During the last couple of months, the Carbon County Board of Education has been exploring the possibility of using district administrative interns to fill in for absent school principals.
At the Nov. 8 meeting of the board, the panel revisited the issue.
In the past, the district has usually relied on a current teacher in the building to fill in for the principal on an as needed basis.
But employees in the district trying to obtain administrative certificates view absences as an opportunity to gain experience toward completing certification.
"I think we need to look down the road to establish a workable situation in this area," pointed out Carbon High School teacher Bruce Bean at the board meeting. "It would be a good way to have interns get some experience."
While the practice has actually been used at times in the district, people involved said the procedures, time constraints and compensation for providing the subservice need to be formalized. The district has no formal policy regarding the matter.
"I did it and it was an eye-opening experience," said Bean after the meeting.
Bean had filled in for a principal at one of the elementaries after years of teaching and coaching at the high school level.
"I found myself doing things in that job I never would have expected," commented Bean.
The center of the issue has been how to compensate interns for filling in at schools while gaining administrative experience.
District employees currently involved in administrative substitutions are using personal leave to fill in at different schools. The employees are asking the district to allow them to use professional leave instead.
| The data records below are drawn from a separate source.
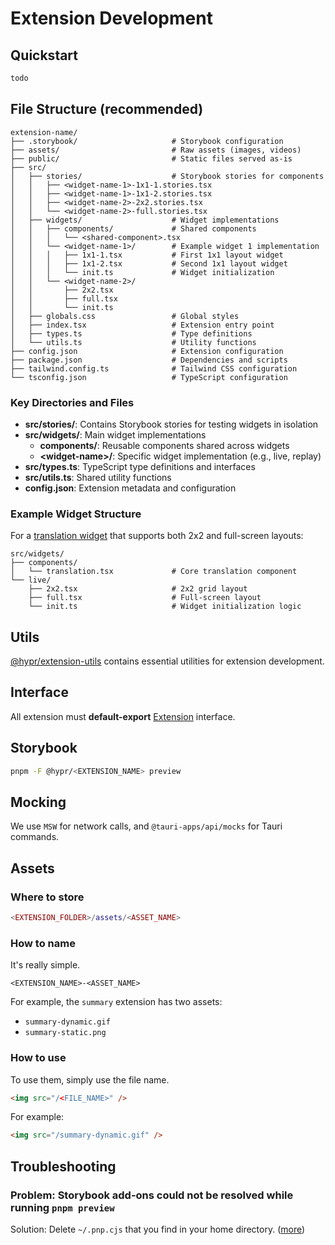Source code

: # Extension Development

## Quickstart

```bash
todo
```

## File Structure (recommended)

```
extension-name/
├── .storybook/                     # Storybook configuration
├── assets/                         # Raw assets (images, videos)
├── public/                         # Static files served as-is
├── src/
│   ├── stories/                    # Storybook stories for components
│   │   ├── <widget-name-1>-1x1-1.stories.tsx
│   │   ├── <widget-name-1>-1x1-2.stories.tsx
│   │   ├── <widget-name-2>-2x2.stories.tsx
│   │   └── <widget-name-2>-full.stories.tsx
│   ├── widgets/                    # Widget implementations
│   │   ├── components/             # Shared components
│   │   │   └── <shared-component>.tsx
│   │   └── <widget-name-1>/        # Example widget 1 implementation
│   │   │   ├── 1x1-1.tsx           # First 1x1 layout widget
│   │   │   ├── 1x1-2.tsx           # Second 1x1 layout widget
│   │   │   └── init.ts             # Widget initialization
│   │   └── <widget-name-2>/        
│   │       ├── 2x2.tsx             
│   │       ├── full.tsx            
│   │       └── init.ts             
│   ├── globals.css                 # Global styles
│   ├── index.tsx                   # Extension entry point
│   ├── types.ts                    # Type definitions
│   └── utils.ts                    # Utility functions
├── config.json                     # Extension configuration
├── package.json                    # Dependencies and scripts
├── tailwind.config.ts              # Tailwind CSS configuration
└── tsconfig.json                   # TypeScript configuration
```

### Key Directories and Files

- **src/stories/**: Contains Storybook stories for testing widgets in isolation
- **src/widgets/**: Main widget implementations
  - **components/**: Reusable components shared across widgets
  - **\<widget-name\>/**: Specific widget implementation (e.g., live, replay)
- **src/types.ts**: TypeScript type definitions and interfaces
- **src/utils.ts**: Shared utility functions
- **config.json**: Extension metadata and configuration

### Example Widget Structure

For a [translation widget](/extensions/translation) that supports both 2x2 and full-screen layouts:

```
src/widgets/
├── components/
│   └── translation.tsx             # Core translation component
└── live/
    ├── 2x2.tsx                     # 2x2 grid layout
    ├── full.tsx                    # Full-screen layout
    └── init.ts                     # Widget initialization logic
```

## Utils

[@hypr/extension-utils](https://github.com/fastrepl/hyprnote/tree/main/extensions/utils) contains essential utilities for extension development.

## Interface

All extension must **default-export** [Extension](https://github.com/fastrepl/hyprnote/blob/main/extensions/types.ts) interface.

## Storybook

```bash
pnpm -F @hypr/<EXTENSION_NAME> preview
```

## Mocking

We use `MSW` for network calls, and `@tauri-apps/api/mocks` for Tauri commands.

## Assets

### Where to store

```lua
<EXTENSION_FOLDER>/assets/<ASSET_NAME>
```

### How to name

It's really simple.

```
<EXTENSION_NAME>-<ASSET_NAME>
```

For example, the `summary` extension has two assets:

- `summary-dynamic.gif`
- `summary-static.png`

### How to use

To use them, simply use the file name.

```html
<img src="/<FILE_NAME>" />
```

For example:

```html
<img src="/summary-dynamic.gif" />
```

## Troubleshooting

### Problem: Storybook add-ons could not be resolved while running `pnpm preview`

Solution: Delete `~/.pnp.cjs` that you find in your home directory. ([more](https://github.com/storybookjs/storybook/issues/20876#issuecomment-1501240993))
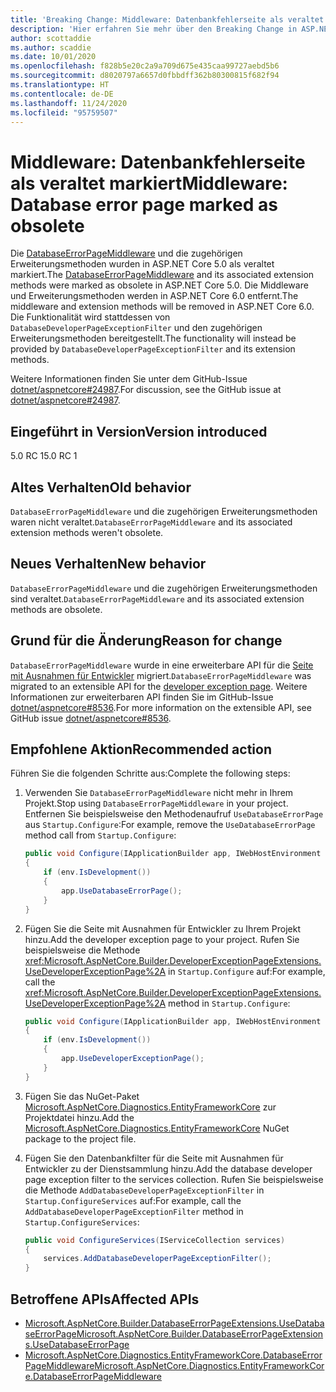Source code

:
 ```yaml
---
title: 'Breaking Change: Middleware: Datenbankfehlerseite als veraltet markiert'
description: 'Hier erfahren Sie mehr über den Breaking Change in ASP.NET Core 5.0 mit dem Titel „Middleware: Datenbankfehlerseite als veraltet markiert'
author: scottaddie
ms.author: scaddie
ms.date: 10/01/2020
ms.openlocfilehash: f828b5e20c2a9a709d675e435caa99727aebd5b6
ms.sourcegitcommit: d8020797a6657d0fbbdff362b80300815f682f94
ms.translationtype: HT
ms.contentlocale: de-DE
ms.lasthandoff: 11/24/2020
ms.locfileid: "95759507"
---
```

# <a name="middleware-database-error-page-marked-as-obsolete"></a><span data-ttu-id="a7375-103">Middleware: Datenbankfehlerseite als veraltet markiert</span><span class="sxs-lookup"><span data-stu-id="a7375-103">Middleware: Database error page marked as obsolete</span></span>

<span data-ttu-id="a7375-104">Die [DatabaseErrorPageMiddleware](/dotnet/api/microsoft.aspnetcore.diagnostics.entityframeworkcore.databaseerrorpagemiddleware?view=aspnetcore-3.0) und die zugehörigen Erweiterungsmethoden wurden in ASP.NET Core 5.0 als veraltet markiert.</span><span class="sxs-lookup"><span data-stu-id="a7375-104">The [DatabaseErrorPageMiddleware](/dotnet/api/microsoft.aspnetcore.diagnostics.entityframeworkcore.databaseerrorpagemiddleware?view=aspnetcore-3.0) and its associated extension methods were marked as obsolete in ASP.NET Core 5.0.</span></span> <span data-ttu-id="a7375-105">Die Middleware und Erweiterungsmethoden werden in ASP.NET Core 6.0 entfernt.</span><span class="sxs-lookup"><span data-stu-id="a7375-105">The middleware and extension methods will be removed in ASP.NET Core 6.0.</span></span> <span data-ttu-id="a7375-106">Die Funktionalität wird stattdessen von `DatabaseDeveloperPageExceptionFilter` und den zugehörigen Erweiterungsmethoden bereitgestellt.</span><span class="sxs-lookup"><span data-stu-id="a7375-106">The functionality will instead be provided by `DatabaseDeveloperPageExceptionFilter` and its extension methods.</span></span>

<span data-ttu-id="a7375-107">Weitere Informationen finden Sie unter dem GitHub-Issue [dotnet/aspnetcore#24987](https://github.com/dotnet/aspnetcore/issues/24987).</span><span class="sxs-lookup"><span data-stu-id="a7375-107">For discussion, see the GitHub issue at [dotnet/aspnetcore#24987](https://github.com/dotnet/aspnetcore/issues/24987).</span></span>

## <a name="version-introduced"></a><span data-ttu-id="a7375-108">Eingeführt in Version</span><span class="sxs-lookup"><span data-stu-id="a7375-108">Version introduced</span></span>

<span data-ttu-id="a7375-109">5.0 RC 1</span><span class="sxs-lookup"><span data-stu-id="a7375-109">5.0 RC 1</span></span>

## <a name="old-behavior"></a><span data-ttu-id="a7375-110">Altes Verhalten</span><span class="sxs-lookup"><span data-stu-id="a7375-110">Old behavior</span></span>

<span data-ttu-id="a7375-111">`DatabaseErrorPageMiddleware` und die zugehörigen Erweiterungsmethoden waren nicht veraltet.</span><span class="sxs-lookup"><span data-stu-id="a7375-111">`DatabaseErrorPageMiddleware` and its associated extension methods weren't obsolete.</span></span>

## <a name="new-behavior"></a><span data-ttu-id="a7375-112">Neues Verhalten</span><span class="sxs-lookup"><span data-stu-id="a7375-112">New behavior</span></span>

<span data-ttu-id="a7375-113">`DatabaseErrorPageMiddleware` und die zugehörigen Erweiterungsmethoden sind veraltet.</span><span class="sxs-lookup"><span data-stu-id="a7375-113">`DatabaseErrorPageMiddleware` and its associated extension methods are obsolete.</span></span>

## <a name="reason-for-change"></a><span data-ttu-id="a7375-114">Grund für die Änderung</span><span class="sxs-lookup"><span data-stu-id="a7375-114">Reason for change</span></span>

<span data-ttu-id="a7375-115">`DatabaseErrorPageMiddleware` wurde in eine erweiterbare API für die [Seite mit Ausnahmen für Entwickler](/aspnet/core/fundamentals/error-handling#developer-exception-page) migriert.</span><span class="sxs-lookup"><span data-stu-id="a7375-115">`DatabaseErrorPageMiddleware` was migrated to an extensible API for the [developer exception page](/aspnet/core/fundamentals/error-handling#developer-exception-page).</span></span> <span data-ttu-id="a7375-116">Weitere Informationen zur erweiterbaren API finden Sie im GitHub-Issue [dotnet/aspnetcore#8536](https://github.com/dotnet/aspnetcore/issues/8536).</span><span class="sxs-lookup"><span data-stu-id="a7375-116">For more information on the extensible API, see GitHub issue [dotnet/aspnetcore#8536](https://github.com/dotnet/aspnetcore/issues/8536).</span></span>

## <a name="recommended-action"></a><span data-ttu-id="a7375-117">Empfohlene Aktion</span><span class="sxs-lookup"><span data-stu-id="a7375-117">Recommended action</span></span>

<span data-ttu-id="a7375-118">Führen Sie die folgenden Schritte aus:</span><span class="sxs-lookup"><span data-stu-id="a7375-118">Complete the following steps:</span></span>

1. <span data-ttu-id="a7375-119">Verwenden Sie `DatabaseErrorPageMiddleware` nicht mehr in Ihrem Projekt.</span><span class="sxs-lookup"><span data-stu-id="a7375-119">Stop using `DatabaseErrorPageMiddleware` in your project.</span></span> <span data-ttu-id="a7375-120">Entfernen Sie beispielsweise den Methodenaufruf `UseDatabaseErrorPage` aus `Startup.Configure`:</span><span class="sxs-lookup"><span data-stu-id="a7375-120">For example, remove the `UseDatabaseErrorPage` method call from `Startup.Configure`:</span></span>

    ```csharp
    public void Configure(IApplicationBuilder app, IWebHostEnvironment env)
    {
        if (env.IsDevelopment())
        {
            app.UseDatabaseErrorPage();
        }
    }
    ```

1. <span data-ttu-id="a7375-121">Fügen Sie die Seite mit Ausnahmen für Entwickler zu Ihrem Projekt hinzu.</span><span class="sxs-lookup"><span data-stu-id="a7375-121">Add the developer exception page to your project.</span></span> <span data-ttu-id="a7375-122">Rufen Sie beispielsweise die Methode <xref:Microsoft.AspNetCore.Builder.DeveloperExceptionPageExtensions.UseDeveloperExceptionPage%2A> in `Startup.Configure` auf:</span><span class="sxs-lookup"><span data-stu-id="a7375-122">For example, call the <xref:Microsoft.AspNetCore.Builder.DeveloperExceptionPageExtensions.UseDeveloperExceptionPage%2A> method in `Startup.Configure`:</span></span>

    ```csharp
    public void Configure(IApplicationBuilder app, IWebHostEnvironment env)
    {
        if (env.IsDevelopment())
        {
            app.UseDeveloperExceptionPage();
        }
    }
    ```

1. <span data-ttu-id="a7375-123">Fügen Sie das NuGet-Paket [Microsoft.AspNetCore.Diagnostics.EntityFrameworkCore](https://www.nuget.org/packages/Microsoft.AspNetCore.Diagnostics.EntityFrameworkCore) zur Projektdatei hinzu.</span><span class="sxs-lookup"><span data-stu-id="a7375-123">Add the [Microsoft.AspNetCore.Diagnostics.EntityFrameworkCore](https://www.nuget.org/packages/Microsoft.AspNetCore.Diagnostics.EntityFrameworkCore) NuGet package to the project file.</span></span>

1. <span data-ttu-id="a7375-124">Fügen Sie den Datenbankfilter für die Seite mit Ausnahmen für Entwickler zu der Dienstsammlung hinzu.</span><span class="sxs-lookup"><span data-stu-id="a7375-124">Add the database developer page exception filter to the services collection.</span></span> <span data-ttu-id="a7375-125">Rufen Sie beispielsweise die Methode `AddDatabaseDeveloperPageExceptionFilter` in `Startup.ConfigureServices` auf:</span><span class="sxs-lookup"><span data-stu-id="a7375-125">For example, call the `AddDatabaseDeveloperPageExceptionFilter` method in `Startup.ConfigureServices`:</span></span>

    ```csharp
    public void ConfigureServices(IServiceCollection services)
    {
        services.AddDatabaseDeveloperPageExceptionFilter();
    }
    ```

## <a name="affected-apis"></a><span data-ttu-id="a7375-126">Betroffene APIs</span><span class="sxs-lookup"><span data-stu-id="a7375-126">Affected APIs</span></span>

- [<span data-ttu-id="a7375-127">Microsoft.AspNetCore.Builder.DatabaseErrorPageExtensions.UseDatabaseErrorPage</span><span class="sxs-lookup"><span data-stu-id="a7375-127">Microsoft.AspNetCore.Builder.DatabaseErrorPageExtensions.UseDatabaseErrorPage</span></span>](/dotnet/api/microsoft.aspnetcore.builder.databaseerrorpageextensions.usedatabaseerrorpage?view=aspnetcore-3.0)
- [<span data-ttu-id="a7375-128">Microsoft.AspNetCore.Diagnostics.EntityFrameworkCore.DatabaseErrorPageMiddleware</span><span class="sxs-lookup"><span data-stu-id="a7375-128">Microsoft.AspNetCore.Diagnostics.EntityFrameworkCore.DatabaseErrorPageMiddleware</span></span>](/dotnet/api/microsoft.aspnetcore.diagnostics.entityframeworkcore.databaseerrorpagemiddleware?view=aspnetcore-3.0)

<!--

### Category

ASP.NET Core

### Affected APIs

- `Overload:Microsoft.AspNetCore.Builder.DatabaseErrorPageExtensions.UseDatabaseErrorPage`
- `T:Microsoft.AspNetCore.Diagnostics.EntityFrameworkCore.DatabaseErrorPageMiddleware`

-->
With the current policy of using an educator from within the school to fill in, the teacher gets a "guest" substitute for the day to assume classroom duties. No such policy exists for an intern who comes from another school.
"I think this could be a great program which could benefit the district," said board member Barry Deeter after Bean's comments. "This could provide some real future benefits for the district."
While the board seemed interested in the prospect, there were concerns about situations that could arise. Questions about how long interns might stay at a school, at what point they would fill in and how the matter could be regulated were issues brought up during the discussion.
While most of the board members seemed to think the idea was a good concept, they voiced the fact that the devil will be in developing the details.
"I just think we need a succinct policy on this," said board member Jim Leonard, referring to the different kinds of situations that could take place due to the types of absences principals might have.
"I would like to see something drafted that would limit the number of days an intern would spend at a school and what the situation might be if people needed to stay for a lengthy period of time. We just need to study this more," added Leonard
The board agreed to consider implementing a policy regarding the matter and members will continue to study the principal intern option duing the next few months.